19–23 May 2014
Helsinki University, Main Building
Europe/Helsinki timezone

Experience in Porting BLAST to Open Science Grid using a Galaxy interface

20 May 2014, 12:20
10m
Room 6 (Helsinki University, Main Building)

Room 6

Helsinki University, Main Building

Speaker

Rob Quick (Open Science Grid)

Description

To assist the bioinformatic community in leveraging the national cyber-infrastructure, the National Center for Genomic Analysis Support (NCGAS) along with Indiana University's High Throughput Computing (HTC) group have engineered a method to use the Galaxy to submit BLAST jobs to the Open Science Grid (OSG). OSG is a collaboration of resource providers that utilize opportunistic cycles at more than 100 universities and research centers in the US. BLAST jobs make a significant portion of the research conducted on NCGAS resources. Moving such jobs that are conducive to an HTC environment to the national cyberinfrastructure alleviates load on resources at NCGAS and provide a cost effective solution for getting more cycles to reduce the unmet needs of bioinformatic researchers.

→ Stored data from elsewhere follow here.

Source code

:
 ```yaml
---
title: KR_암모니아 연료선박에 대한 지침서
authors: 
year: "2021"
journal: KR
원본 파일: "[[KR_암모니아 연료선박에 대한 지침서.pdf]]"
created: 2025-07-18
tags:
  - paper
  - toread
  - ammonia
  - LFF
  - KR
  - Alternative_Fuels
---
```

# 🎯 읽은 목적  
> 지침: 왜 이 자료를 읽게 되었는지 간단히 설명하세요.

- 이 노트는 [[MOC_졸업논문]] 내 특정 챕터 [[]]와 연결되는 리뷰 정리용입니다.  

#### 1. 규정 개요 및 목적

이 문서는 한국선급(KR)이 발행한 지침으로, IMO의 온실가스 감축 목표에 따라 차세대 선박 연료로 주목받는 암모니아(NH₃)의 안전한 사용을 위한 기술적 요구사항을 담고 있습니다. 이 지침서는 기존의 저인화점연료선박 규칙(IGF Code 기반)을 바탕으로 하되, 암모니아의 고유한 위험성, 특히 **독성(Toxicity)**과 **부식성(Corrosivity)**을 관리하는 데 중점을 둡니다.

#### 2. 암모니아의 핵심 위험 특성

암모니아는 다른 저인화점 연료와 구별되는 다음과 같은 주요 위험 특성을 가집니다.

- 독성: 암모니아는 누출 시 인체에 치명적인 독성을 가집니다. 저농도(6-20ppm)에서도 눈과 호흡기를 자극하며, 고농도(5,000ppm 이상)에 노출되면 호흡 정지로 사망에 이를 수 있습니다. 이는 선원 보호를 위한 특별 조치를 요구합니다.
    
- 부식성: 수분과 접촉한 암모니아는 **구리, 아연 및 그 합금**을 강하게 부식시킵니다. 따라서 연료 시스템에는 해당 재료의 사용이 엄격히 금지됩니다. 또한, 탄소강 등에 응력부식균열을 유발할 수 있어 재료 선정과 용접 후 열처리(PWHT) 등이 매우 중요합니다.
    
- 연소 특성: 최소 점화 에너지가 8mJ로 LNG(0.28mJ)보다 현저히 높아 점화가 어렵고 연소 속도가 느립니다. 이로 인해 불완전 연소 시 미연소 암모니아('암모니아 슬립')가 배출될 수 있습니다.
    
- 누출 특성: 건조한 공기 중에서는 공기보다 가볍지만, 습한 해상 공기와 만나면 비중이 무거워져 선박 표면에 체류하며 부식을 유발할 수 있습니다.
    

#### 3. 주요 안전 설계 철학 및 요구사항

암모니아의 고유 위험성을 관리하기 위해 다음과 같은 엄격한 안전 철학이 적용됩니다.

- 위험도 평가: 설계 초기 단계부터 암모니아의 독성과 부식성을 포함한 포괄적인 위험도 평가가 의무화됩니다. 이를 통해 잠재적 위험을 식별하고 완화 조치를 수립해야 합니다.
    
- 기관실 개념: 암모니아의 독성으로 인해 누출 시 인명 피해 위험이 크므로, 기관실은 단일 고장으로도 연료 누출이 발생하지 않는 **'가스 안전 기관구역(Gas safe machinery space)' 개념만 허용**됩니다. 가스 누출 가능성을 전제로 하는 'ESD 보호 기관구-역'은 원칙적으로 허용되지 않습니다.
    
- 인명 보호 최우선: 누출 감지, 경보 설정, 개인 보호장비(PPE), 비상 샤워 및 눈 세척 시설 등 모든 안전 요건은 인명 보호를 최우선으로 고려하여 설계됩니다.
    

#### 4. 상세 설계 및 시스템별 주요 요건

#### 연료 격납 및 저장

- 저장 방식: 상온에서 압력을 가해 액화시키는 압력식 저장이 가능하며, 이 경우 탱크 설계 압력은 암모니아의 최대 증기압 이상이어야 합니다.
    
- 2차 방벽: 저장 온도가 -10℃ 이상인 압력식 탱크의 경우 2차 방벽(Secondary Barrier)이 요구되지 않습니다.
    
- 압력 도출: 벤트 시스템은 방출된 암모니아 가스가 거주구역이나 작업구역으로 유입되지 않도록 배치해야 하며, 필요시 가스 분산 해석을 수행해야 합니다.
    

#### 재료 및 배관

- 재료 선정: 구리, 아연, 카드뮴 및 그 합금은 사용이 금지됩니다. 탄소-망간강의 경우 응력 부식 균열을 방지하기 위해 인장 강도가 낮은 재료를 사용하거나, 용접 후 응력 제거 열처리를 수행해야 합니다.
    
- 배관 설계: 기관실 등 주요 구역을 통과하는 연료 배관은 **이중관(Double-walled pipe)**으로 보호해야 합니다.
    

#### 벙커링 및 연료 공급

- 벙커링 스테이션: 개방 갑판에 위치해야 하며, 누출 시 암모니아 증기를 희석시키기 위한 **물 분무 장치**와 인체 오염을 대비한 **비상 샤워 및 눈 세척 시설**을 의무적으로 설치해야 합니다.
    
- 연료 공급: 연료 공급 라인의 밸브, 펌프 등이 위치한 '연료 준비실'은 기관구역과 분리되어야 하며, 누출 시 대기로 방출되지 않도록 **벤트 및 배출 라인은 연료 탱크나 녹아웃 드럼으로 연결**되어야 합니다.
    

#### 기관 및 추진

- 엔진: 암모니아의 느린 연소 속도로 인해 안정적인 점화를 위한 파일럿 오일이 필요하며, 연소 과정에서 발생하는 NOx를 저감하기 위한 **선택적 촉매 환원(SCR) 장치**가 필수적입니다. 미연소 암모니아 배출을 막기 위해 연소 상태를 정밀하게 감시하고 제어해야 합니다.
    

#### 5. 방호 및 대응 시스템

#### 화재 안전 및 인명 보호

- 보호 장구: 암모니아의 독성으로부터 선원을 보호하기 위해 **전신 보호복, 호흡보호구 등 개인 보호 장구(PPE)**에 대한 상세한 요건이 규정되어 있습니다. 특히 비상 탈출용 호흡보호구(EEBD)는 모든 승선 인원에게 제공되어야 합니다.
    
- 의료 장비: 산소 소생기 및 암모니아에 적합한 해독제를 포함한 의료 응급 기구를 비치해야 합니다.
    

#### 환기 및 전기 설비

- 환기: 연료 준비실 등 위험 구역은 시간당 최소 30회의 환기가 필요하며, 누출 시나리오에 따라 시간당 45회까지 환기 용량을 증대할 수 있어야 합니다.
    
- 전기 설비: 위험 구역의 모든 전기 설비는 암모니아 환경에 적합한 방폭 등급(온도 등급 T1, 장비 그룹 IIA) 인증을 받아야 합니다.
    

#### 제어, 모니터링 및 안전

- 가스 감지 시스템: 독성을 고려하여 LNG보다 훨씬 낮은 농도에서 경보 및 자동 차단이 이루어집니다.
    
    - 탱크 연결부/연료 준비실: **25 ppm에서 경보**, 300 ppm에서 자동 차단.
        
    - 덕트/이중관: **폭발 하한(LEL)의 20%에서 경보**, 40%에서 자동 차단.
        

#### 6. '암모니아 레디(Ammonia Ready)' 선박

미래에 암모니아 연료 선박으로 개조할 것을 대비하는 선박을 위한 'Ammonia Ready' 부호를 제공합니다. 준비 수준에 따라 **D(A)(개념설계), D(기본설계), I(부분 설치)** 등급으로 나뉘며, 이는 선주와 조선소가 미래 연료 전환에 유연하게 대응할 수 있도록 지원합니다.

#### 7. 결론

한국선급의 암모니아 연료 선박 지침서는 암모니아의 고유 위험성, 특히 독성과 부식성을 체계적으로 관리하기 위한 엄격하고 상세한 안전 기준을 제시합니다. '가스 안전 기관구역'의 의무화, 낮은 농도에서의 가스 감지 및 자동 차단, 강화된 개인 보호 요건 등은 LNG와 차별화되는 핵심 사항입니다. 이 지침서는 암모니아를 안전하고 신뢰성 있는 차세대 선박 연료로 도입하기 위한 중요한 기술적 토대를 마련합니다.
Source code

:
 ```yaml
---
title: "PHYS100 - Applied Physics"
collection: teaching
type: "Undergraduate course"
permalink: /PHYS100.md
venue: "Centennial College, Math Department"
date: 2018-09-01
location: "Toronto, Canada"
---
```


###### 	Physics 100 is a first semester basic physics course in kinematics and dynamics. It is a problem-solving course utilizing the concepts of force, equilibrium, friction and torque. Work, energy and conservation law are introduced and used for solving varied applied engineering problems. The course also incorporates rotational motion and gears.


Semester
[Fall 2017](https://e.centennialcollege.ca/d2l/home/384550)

To this point researchers have tackled this issue by purchasing additional resources or enlisting collaborators doing the same type of research, while HTC experts have focused on expanding the number of resources available to historically HTC friendly science workflows. We bring together expertise from both areas to address how a bioinformatics researcher using their standard Galaxy interface can seamlessly access the OSG which routinely supplies researchers with millions of compute hours daily. Efficient use of these results will supply additional compute time to researcher and help provide a yet unmet need for BLAST computing cycles.